With Department for Transport data showing that drivers aged 17-24 are disproportionately at risk on Britain’s roads – representing nearly a fifth of all drivers killed and seriously injured on the roads but only making up 7% of all licence holders – the DVLA data shows that more needs to be done to ensure young drivers are safe on the roads.
As such, Brake is continuing its calls for the introduction of a comprehensive Graduated Driver Licensing (GDL) system across the UK.
Currently being explored by the Government under its Road Safety Action Plan, GDL would introduce a 12-month learner period, an initial test, and then a two-year novice period when drivers can drive independently but with restrictions – such as a late-night driving curfew. This would significantly reduce the number of new driver crashes, according to Brake.
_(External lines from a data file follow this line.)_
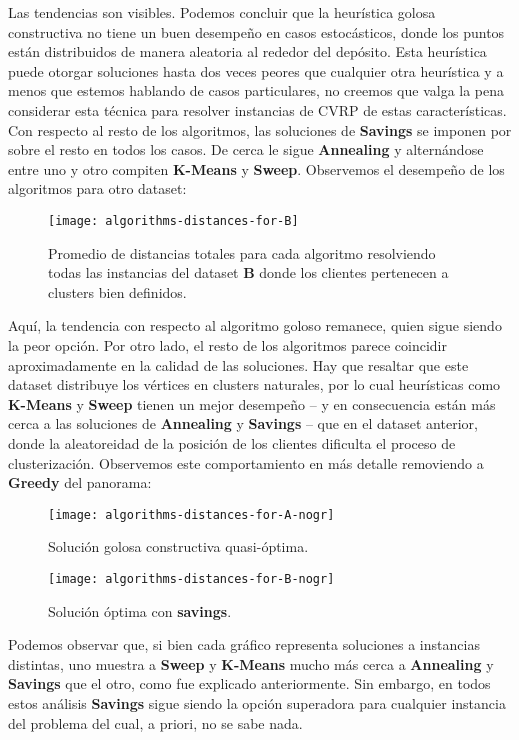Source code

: Las tendencias son visibles. Podemos concluir que la heurística golosa constructiva no tiene un buen desempeño en casos estocásticos, donde los puntos están distribuidos de manera aleatoria al rededor del depósito. Esta heurística puede otorgar soluciones hasta dos veces peores que cualquier otra heurística y a menos que estemos hablando de casos particulares, no creemos que valga la pena considerar esta técnica para resolver instancias de CVRP de estas características. Con respecto al resto de los algoritmos, las soluciones de \textbf{Savings} se imponen por sobre el resto en todos los casos. De cerca le sigue \textbf{Annealing} y alternándose entre uno y otro compiten \textbf{K-Means} y \textbf{Sweep}. Observemos el desempeño de los algoritmos para otro dataset:

\begin{figure}[H]
 \centering
 \texttt{[image: algorithms-distances-for-B]}
 \caption{\footnotesize Promedio de distancias totales para cada algoritmo resolviendo todas las instancias del dataset \textbf{B} donde los clientes pertenecen a clusters bien definidos.}
 \label{fig:algorithms-distances-for-B}
\end{figure}

Aquí, la tendencia con respecto al algoritmo goloso remanece, quien sigue siendo la peor opción. Por otro lado, el resto de los algoritmos parece coincidir aproximadamente en la calidad de las soluciones. Hay que resaltar que este dataset distribuye los vértices en clusters naturales, por lo cual heurísticas como \textbf{K-Means} y \textbf{Sweep} tienen un mejor desempeño – y en consecuencia están más cerca a las soluciones de \textbf{Annealing} y \textbf{Savings} – que en el dataset anterior, donde la aleatoreidad de la posición de los clientes dificulta el proceso de clusterización. Observemos este comportamiento en más detalle removiendo a \textbf{Greedy} del panorama:

\begin{figure}[H]
	\centering
	\begin{minipage}{0.48\textwidth}
		\centering
		\texttt{[image: algorithms-distances-for-A-nogr]}
		\caption{\footnotesize Solución golosa constructiva quasi-óptima.}
		\label{fig:algorithms-distances-for-A-nogr}
	\end{minipage}%
	\hspace{0.03\textwidth}
	\begin{minipage}{0.48\textwidth}
		\centering
		\texttt{[image: algorithms-distances-for-B-nogr]}
		\caption{\footnotesize Solución óptima con \textbf{savings}.}
		\label{fig:algorithms-distances-for-B-nogr}
	\end{minipage}%
\end{figure}

Podemos observar que, si bien cada gráfico representa soluciones a instancias distintas, uno muestra a \textbf{Sweep} y \textbf{K-Means} mucho más cerca a \textbf{Annealing} y \textbf{Savings} que el otro, como fue explicado anteriormente. Sin embargo, en todos estos análisis \textbf{Savings} sigue siendo la opción superadora para cualquier instancia del problema del cual, a priori, no se sabe nada.
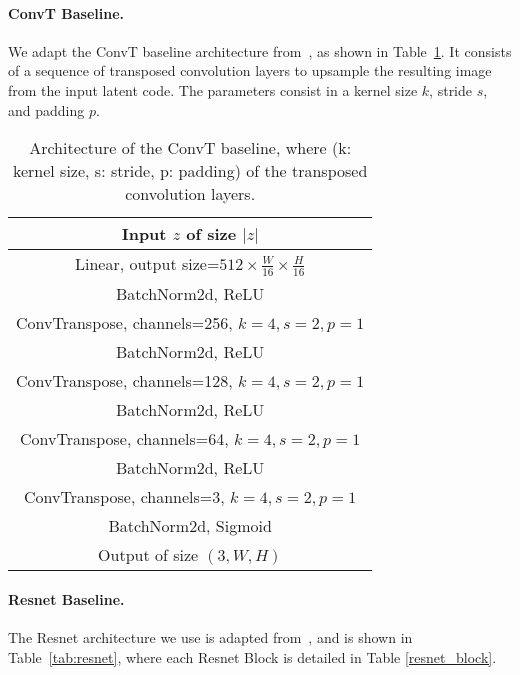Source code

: \documentclass[10pt,twocolumn,letterpaper]{article}
\begin{document}
\paragraph{ConvT Baseline.}
We adapt the ConvT baseline architecture from~\cite{radford2015unsupervised}, as shown in Table~\ref{tab:convT}. It consists of a sequence of transposed convolution layers to upsample the resulting image from the input latent code. The parameters consist in a kernel size $k$, stride $s$, and padding $p$.

\begin{table}[ht]
	\caption{\label{tab:convT} Architecture of the ConvT baseline, where (k: kernel size, s: stride, p: padding) of the transposed convolution layers.}
   	\centering
   	\begin{tabular}{c}
		\toprule
	 	Input $z$ of size $|z|$ \\
       	\midrule
        Linear, output size=$512\times \frac{W}{16} \times \frac{H}{16}$ \\
        BatchNorm2d, ReLU \\
        \midrule
        ConvTranspose, channels=256, $k=4, s=2, p=1$ \\
        BatchNorm2d, ReLU \\
		\midrule
		ConvTranspose, channels=128, $k=4, s=2, p=1$ \\
        BatchNorm2d, ReLU \\
        \midrule
        ConvTranspose, channels=64, $k=4, s=2, p=1$ \\
        BatchNorm2d, ReLU \\
		\midrule
		ConvTranspose, channels=3, $k=4, s=2, p=1$ \\
        BatchNorm2d, Sigmoid \\
        \midrule
        Output of size  $(3,W,H)$ \\
		\bottomrule
	\end{tabular}
\end{table}\paragraph{Resnet Baseline.}
The Resnet architecture we use is adapted from~\cite{miyato2018spectral}, and is shown in Table~\ref{tab:resnet}, where each Resnet Block is detailed in Table \ref{resnet_block}.
\end{document}
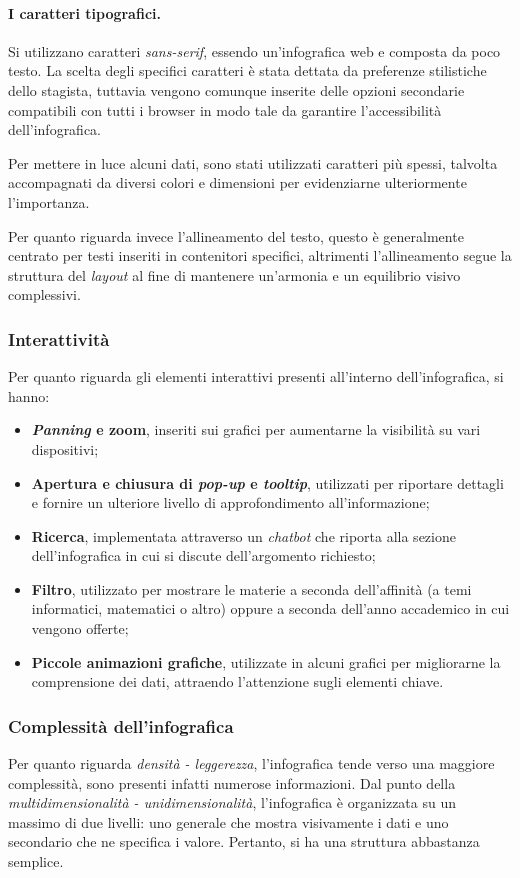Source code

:\paragraph{I caratteri tipografici.} Si utilizzano caratteri \emph{sans-serif}, essendo un'infografica web e composta da poco testo. La scelta degli specifici caratteri è stata dettata da preferenze stilistiche
dello stagista, tuttavia vengono comunque inserite delle opzioni secondarie compatibili con tutti i browser in modo tale da garantire l'accessibilità dell'infografica.

Per mettere in luce alcuni dati, sono stati utilizzati caratteri più spessi, talvolta accompagnati da diversi colori e dimensioni per evidenziarne ulteriormente l'importanza.

Per quanto riguarda invece l'allineamento del testo, questo è generalmente centrato per testi inseriti in contenitori specifici, altrimenti l'allineamento segue
la struttura del \emph{layout} al fine di mantenere un'armonia e un equilibrio visivo complessivi.

\subsubsection{Interattività}
Per quanto riguarda gli elementi interattivi presenti all'interno dell'infografica, si hanno:
\begin{itemize}
    \item \textbf{\emph{Panning} e zoom}, inseriti sui grafici per aumentarne la visibilità su vari dispositivi;
    \item \textbf{Apertura e chiusura di \emph{pop-up} e \emph{tooltip}}, utilizzati per riportare dettagli e fornire un ulteriore livello di 
    approfondimento all'informazione;
    \item \textbf{Ricerca}, implementata attraverso un \emph{chatbot} che riporta alla sezione dell'infografica in cui si discute dell'argomento richiesto; 
    \item \textbf{Filtro}, utilizzato per mostrare le materie a seconda dell'affinità (a temi informatici, matematici o altro) oppure a seconda dell'anno 
    accademico in cui vengono offerte;
    \item \textbf{Piccole animazioni grafiche}, utilizzate in alcuni grafici per migliorarne la comprensione dei dati, attraendo l'attenzione sugli elementi chiave.
\end{itemize}

\subsubsection{Complessità dell'infografica}
Per quanto riguarda \emph{densità - leggerezza}, l'infografica tende verso una maggiore complessità, sono presenti infatti numerose informazioni.
Dal punto della \emph{multidimensionalità - unidimensionalità}, l'infografica è organizzata su un massimo di due livelli: uno generale che mostra visivamente i dati e 
uno secondario che ne specifica i valore. Pertanto, si ha una struttura abbastanza semplice.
Joshua Harris, director of campaigns for Brake, said: “It’s shocking that so many new drivers are racking up enough penalty points to have their licences revoked so soon after passing their test, in particular those in the 17-24 age bracket. It clearly demonstrates that we need to make our licensing system more robust so that when a driver passes their test, they have all the necessary tools and knowledge to drive safely on all roads and in all conditions. Fortunately, there is a proven solution which can deliver this, Graduated Driver Licensing.
“The Government’s announcement that they will explore the issue of GDL further is welcome. Swift and decisive action must, however, be taken to introduce GDL across the UK, as a priority to ensure new drivers have the skills and experience they need and to end the tragedy of young people dying on our roads.”